◆ **What you have to do**:
Beginning with the first line below, please repeat the material exactly, ending with the line that includes "In 2012, the".
[[ Data extract open ]]
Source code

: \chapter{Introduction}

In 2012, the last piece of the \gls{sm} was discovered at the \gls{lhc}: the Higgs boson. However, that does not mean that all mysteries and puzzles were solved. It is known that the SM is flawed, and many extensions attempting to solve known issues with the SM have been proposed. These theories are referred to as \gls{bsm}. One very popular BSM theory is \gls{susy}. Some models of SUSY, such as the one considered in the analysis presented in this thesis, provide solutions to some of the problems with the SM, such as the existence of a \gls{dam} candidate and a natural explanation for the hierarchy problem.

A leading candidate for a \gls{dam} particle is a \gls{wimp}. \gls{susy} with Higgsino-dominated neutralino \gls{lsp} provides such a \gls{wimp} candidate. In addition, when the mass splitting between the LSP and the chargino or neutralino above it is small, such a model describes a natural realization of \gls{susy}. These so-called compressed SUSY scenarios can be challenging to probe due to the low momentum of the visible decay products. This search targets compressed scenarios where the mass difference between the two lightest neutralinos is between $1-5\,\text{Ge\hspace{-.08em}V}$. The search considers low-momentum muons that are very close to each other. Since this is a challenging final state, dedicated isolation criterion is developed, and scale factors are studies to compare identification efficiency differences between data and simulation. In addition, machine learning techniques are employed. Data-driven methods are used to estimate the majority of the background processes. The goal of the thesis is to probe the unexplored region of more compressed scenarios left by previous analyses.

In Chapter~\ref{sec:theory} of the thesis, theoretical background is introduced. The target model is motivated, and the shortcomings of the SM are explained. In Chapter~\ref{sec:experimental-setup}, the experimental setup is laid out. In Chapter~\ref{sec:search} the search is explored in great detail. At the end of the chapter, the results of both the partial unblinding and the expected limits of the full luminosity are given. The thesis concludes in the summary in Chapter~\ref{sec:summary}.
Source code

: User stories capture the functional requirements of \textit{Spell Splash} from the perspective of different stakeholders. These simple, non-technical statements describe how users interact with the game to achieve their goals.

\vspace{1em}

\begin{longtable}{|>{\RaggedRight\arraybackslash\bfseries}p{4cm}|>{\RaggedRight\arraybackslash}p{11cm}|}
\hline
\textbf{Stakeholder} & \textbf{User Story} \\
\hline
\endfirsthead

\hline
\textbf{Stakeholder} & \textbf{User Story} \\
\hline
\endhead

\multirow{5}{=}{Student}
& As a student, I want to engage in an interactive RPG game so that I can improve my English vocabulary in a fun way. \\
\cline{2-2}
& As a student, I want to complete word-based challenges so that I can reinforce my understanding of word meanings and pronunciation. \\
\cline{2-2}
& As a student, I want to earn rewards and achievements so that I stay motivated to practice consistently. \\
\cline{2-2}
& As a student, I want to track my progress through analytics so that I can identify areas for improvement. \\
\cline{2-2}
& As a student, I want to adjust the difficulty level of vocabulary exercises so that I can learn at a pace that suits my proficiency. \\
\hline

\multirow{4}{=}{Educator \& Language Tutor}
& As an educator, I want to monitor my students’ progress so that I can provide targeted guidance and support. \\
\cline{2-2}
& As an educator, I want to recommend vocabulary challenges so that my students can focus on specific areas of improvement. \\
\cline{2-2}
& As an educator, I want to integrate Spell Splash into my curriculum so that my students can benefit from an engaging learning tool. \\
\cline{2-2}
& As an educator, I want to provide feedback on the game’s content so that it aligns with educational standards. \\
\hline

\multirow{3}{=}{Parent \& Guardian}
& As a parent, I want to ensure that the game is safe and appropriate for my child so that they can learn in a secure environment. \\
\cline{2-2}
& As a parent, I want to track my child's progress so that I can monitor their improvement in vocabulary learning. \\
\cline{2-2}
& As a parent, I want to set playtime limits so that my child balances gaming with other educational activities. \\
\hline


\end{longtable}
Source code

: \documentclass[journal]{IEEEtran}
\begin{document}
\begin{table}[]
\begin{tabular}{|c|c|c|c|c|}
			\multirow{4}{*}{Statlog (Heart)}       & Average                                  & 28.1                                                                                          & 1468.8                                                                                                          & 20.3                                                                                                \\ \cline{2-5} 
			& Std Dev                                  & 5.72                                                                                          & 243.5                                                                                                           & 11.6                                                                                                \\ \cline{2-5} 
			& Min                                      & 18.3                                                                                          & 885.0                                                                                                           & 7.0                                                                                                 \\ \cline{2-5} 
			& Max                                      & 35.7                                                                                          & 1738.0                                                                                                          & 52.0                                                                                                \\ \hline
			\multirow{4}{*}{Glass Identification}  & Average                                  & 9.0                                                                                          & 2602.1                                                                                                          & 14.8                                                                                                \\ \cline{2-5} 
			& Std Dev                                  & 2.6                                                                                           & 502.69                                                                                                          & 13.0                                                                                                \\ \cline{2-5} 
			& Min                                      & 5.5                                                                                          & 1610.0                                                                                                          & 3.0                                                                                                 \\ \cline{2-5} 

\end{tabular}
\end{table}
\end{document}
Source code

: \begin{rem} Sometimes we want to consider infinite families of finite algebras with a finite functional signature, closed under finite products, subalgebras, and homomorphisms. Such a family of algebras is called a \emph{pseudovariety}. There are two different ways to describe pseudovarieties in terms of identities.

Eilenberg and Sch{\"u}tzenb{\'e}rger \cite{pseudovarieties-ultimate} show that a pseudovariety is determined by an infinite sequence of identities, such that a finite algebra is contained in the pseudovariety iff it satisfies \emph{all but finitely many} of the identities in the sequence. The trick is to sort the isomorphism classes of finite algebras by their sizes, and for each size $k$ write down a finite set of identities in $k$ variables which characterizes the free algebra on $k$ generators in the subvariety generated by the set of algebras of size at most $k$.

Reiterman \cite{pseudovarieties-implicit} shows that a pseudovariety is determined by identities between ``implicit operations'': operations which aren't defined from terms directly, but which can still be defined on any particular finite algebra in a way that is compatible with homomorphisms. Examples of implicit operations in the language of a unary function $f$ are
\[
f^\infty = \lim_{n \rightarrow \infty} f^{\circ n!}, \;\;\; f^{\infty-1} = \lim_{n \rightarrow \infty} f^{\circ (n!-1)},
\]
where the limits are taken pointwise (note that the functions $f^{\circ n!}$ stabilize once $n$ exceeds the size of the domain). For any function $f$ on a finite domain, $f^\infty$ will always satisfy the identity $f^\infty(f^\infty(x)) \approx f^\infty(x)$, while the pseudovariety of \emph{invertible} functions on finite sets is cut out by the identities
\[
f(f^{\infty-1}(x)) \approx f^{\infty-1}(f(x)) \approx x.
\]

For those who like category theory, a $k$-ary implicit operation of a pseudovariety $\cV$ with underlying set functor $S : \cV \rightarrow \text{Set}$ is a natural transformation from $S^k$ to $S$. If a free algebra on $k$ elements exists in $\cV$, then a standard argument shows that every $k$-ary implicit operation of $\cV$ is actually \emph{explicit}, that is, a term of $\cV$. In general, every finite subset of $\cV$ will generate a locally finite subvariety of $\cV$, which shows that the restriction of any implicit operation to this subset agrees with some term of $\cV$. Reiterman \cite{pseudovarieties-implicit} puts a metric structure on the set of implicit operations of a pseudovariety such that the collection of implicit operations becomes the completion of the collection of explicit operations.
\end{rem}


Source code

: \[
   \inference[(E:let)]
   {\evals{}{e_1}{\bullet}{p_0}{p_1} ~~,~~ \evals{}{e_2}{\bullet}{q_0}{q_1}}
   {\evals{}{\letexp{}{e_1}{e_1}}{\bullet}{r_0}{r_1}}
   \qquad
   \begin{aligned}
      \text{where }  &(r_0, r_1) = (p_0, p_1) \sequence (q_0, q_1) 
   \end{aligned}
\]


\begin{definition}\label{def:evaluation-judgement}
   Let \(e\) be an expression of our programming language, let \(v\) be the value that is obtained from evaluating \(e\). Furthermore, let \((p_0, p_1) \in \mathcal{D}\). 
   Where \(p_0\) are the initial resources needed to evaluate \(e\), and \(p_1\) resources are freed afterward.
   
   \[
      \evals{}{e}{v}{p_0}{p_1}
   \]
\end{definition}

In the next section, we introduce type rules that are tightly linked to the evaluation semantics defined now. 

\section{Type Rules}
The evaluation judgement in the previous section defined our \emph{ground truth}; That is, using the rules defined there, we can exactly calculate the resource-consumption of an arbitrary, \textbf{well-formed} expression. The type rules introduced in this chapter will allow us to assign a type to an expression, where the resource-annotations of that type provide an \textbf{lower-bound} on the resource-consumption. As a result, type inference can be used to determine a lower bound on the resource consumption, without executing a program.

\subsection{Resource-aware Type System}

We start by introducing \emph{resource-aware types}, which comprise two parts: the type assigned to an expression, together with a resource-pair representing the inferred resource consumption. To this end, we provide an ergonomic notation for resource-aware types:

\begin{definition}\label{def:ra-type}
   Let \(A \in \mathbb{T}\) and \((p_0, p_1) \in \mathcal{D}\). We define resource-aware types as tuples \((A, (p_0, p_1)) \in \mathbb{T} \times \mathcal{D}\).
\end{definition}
[[ Data extract closed ]]
◆ **Task output**:
Source code

: \chapter{Introduction}

In 2012, the last piece of the \gls{sm} was discovered at the \gls{lhc}: the Higgs boson. However, that does not mean that all mysteries and puzzles were solved. It is known that the SM is flawed, and many extensions attempting to solve known issues with the SM have been proposed. These theories are referred to as \gls{bsm}. One very popular BSM theory is \gls{susy}. Some models of SUSY, such as the one considered in the analysis presented in this thesis, provide solutions to some of the problems with the SM, such as the existence of a \gls{dam} candidate and a natural explanation for the hierarchy problem.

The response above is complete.